Peter must have had a higher power watching over him, for a man named Hugh Wilson bought Peter. Hugh Wilson had also been an abducted child slave in his youth. Mr. Wilson had been set free when his owner died and he had worked many years to become a land owner. Peter said of Hugh Wilson that he had been a kind man, humane and honest. At the death of Hugh Wilson years later Peter Williamson was set free. Hugh Wilson also left Peter some money, a good horse and saddle.

When Peter turned 24, he married the daughter of a wealthy planter, the dowry for this marriage was 200 acres of land on the frontier in Pennsylvania, in Berks County. At this time the French and Indian war was starting and all on the frontier were in jeopardy of attack. One day when his wife was away visiting relations, Peter was in his cabin when he was attacked by Delaware Indians. Peter was taken captive tied to a tree and his hands and feet were burned by the Delaware Indians. Peter remained silent during this torture and was allowed to live for his bravery. Peter was again a slave used as a pack horse by the Delaware. After months as a captive Peter slipped away once again to freedom.

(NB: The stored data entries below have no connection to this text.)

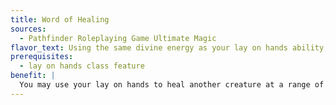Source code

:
```yaml
---
title: Word of Healing
sources:
  - Pathfinder Roleplaying Game Ultimate Magic
flavor_text: Using the same divine energy as your lay on hands ability, you can heal others at a distance.
prerequisites:
  - lay on hands class feature
benefit: |
  You may use your lay on hands to heal another creature at a range of 30 feet as a standard action that does not provoke an attack of opportunity. You must be able to speak and have a free hand to use this ability. The target heals half the amount they would have healed if you had touched them, but gains the benefits of your mercies as normal.
---
```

A year after his capture Peter finally returned home to his cabin only to find his wife had died two months earlier. With all lost to him Peter joined a colonial regiment to fight with the British against the French and their allied Indians. As fate would have it Peter was captured by the French in 1756 with the British
surrender at Oswego, New York. In November 1756 he was part of a prisoner exchange between the French and British forces. Upon his release he was shipped back to England with the rest of the released prisoners. When he reached Plymouth, England he was found unfit for duty because of a hand wound, he was given six shillings and discharged.

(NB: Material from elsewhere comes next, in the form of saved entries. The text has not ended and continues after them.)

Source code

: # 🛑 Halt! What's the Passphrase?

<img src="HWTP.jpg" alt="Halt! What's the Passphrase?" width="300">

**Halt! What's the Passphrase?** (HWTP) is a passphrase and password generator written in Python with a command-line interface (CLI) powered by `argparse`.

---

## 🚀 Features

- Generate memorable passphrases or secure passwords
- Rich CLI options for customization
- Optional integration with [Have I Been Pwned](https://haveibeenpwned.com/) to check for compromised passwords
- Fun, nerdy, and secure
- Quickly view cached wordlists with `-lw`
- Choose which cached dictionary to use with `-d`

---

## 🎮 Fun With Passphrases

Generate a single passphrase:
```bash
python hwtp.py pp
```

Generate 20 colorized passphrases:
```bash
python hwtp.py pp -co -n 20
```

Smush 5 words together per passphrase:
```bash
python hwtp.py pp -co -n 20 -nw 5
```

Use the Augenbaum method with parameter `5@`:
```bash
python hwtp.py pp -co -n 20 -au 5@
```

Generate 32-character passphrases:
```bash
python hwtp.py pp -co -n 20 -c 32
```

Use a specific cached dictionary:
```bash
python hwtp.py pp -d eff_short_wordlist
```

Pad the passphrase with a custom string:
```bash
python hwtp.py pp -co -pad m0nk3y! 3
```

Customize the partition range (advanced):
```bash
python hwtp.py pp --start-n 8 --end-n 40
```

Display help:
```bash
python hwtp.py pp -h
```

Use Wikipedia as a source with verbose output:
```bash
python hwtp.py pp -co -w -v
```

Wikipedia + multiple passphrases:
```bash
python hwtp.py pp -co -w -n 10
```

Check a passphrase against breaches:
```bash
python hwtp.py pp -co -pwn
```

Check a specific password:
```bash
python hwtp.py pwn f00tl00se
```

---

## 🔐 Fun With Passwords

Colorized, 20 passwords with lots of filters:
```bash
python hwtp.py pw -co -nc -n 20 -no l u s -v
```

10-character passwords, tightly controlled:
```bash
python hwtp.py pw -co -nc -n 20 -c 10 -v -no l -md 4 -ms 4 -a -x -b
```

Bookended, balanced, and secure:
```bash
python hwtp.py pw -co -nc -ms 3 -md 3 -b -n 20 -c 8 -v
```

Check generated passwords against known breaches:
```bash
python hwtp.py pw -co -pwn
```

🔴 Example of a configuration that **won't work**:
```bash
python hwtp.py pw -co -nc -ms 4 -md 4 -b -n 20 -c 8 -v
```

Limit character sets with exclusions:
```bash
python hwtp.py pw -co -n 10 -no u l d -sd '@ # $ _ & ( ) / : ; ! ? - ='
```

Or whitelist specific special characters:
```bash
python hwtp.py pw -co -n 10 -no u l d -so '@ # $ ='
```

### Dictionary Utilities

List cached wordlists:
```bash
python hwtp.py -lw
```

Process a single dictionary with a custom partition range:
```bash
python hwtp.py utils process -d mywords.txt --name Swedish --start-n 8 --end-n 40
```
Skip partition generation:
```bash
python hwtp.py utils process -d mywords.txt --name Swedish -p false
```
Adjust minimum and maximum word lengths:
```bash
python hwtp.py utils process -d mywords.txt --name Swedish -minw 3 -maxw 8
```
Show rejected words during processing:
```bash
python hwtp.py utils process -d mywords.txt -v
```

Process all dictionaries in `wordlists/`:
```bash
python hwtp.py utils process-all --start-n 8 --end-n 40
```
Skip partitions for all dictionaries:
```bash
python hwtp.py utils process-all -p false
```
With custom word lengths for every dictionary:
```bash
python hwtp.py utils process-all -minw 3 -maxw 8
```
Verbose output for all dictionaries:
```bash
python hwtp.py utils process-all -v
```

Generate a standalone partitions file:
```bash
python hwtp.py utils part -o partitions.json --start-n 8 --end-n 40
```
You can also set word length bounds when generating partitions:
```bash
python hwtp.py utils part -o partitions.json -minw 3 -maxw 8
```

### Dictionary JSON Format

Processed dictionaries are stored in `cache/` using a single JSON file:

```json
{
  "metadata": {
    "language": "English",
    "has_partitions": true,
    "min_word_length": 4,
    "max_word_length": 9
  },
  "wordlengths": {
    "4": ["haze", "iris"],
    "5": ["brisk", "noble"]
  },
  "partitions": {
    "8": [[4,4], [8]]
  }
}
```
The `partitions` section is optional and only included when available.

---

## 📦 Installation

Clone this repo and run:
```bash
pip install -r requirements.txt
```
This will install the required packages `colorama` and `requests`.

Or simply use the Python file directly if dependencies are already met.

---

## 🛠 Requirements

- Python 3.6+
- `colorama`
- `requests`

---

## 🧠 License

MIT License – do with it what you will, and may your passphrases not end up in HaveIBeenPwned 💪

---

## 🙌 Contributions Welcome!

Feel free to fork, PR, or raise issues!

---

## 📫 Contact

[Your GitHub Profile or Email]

Peter at this time had nothing but six shillings and a strong will borne of defeat and victory. At this time he decided to walk back to Aberdeen across the length of England and Scotland by foot. When he got to the north of England at York he was penniless. He started telling his tale to all who would listen. Finally with the
help of sympathetic people in York he published a small book about his adventures. He told of children sold into slavery in Aberdeen, he told about the Delaware Indians and his capture by the French. From time to time he would dress as an American Indian and whoop and dance to get customers to stop, hear his tale and buy his book. Peter sold 1000 copies of his book and with the monies from this he would continue his journey to Scotland.

About June 1758 Peter finally got to Aberdeen. His tales of Indians, capture and slavery attracted great crowds and his book sold very, very well. The general public of Aberdeen were horrified by his tale of child slavery. Soon word reached the government of Aberdeen and merchants involved in this dark trade period. A plot was formed by government officials, merchants and others with cause for concern. Peter was brought to trial for selling a book of a “scurrilous and infamous libel” about Aberdeen merchants and government officials. This trial was held by the magistrates tribunal. The outcome of the trial was without doubt guilty. His books were burned and he was placed in jail until he signed a statement that his book was lies and he paid a 10 shilling fine. Upon his release Peter was banished from Aberdeen as a vagrant.

Peter made his way south to Edinburgh which he found much to his liking. He opened a coffee house which was to become a favorite meeting place for lawyers. After a time Peter reprinted his book which was sold in his coffee house and he would tell his tale to all who would listen. Finally many of Peter’s lawyer customers convinced him to sue the magistrates of Aberdeen. The case was heard in the court of session and Peter won his case unanimously. A key piece of evidence was an account book of William Fordyce & Co. which gave exact details of monies spent in shipping child slaves. The date of the record was 1743 and Peters name was in the accounts. In December 1763 Peter Williamson was awarded 200 pounds damages and 100 guineas cost.

Later in life Peter owned a famous tavern in Edinburgh, Old Parliament Close. The tavern sign read Peter Williamson, vintner from the other world. In 1773 Peter compiled Edinburgh’s first street directory. In 1776 he launched a weekly paper called “The Scot’s Spy or Critical Observer” which was filled with articles and local gossip. Peter also started a penny post and he would have letters and packages delivered. In 1793 The Williamson Penny Post was integrated into the general post office and from this he received a pension. On January 19th, 1799 Peter Williamson died and was buried in Old Calton Cemetery.

When you think you are having a bad day, think of ole Peter Williamson. He sued for his slavery and won.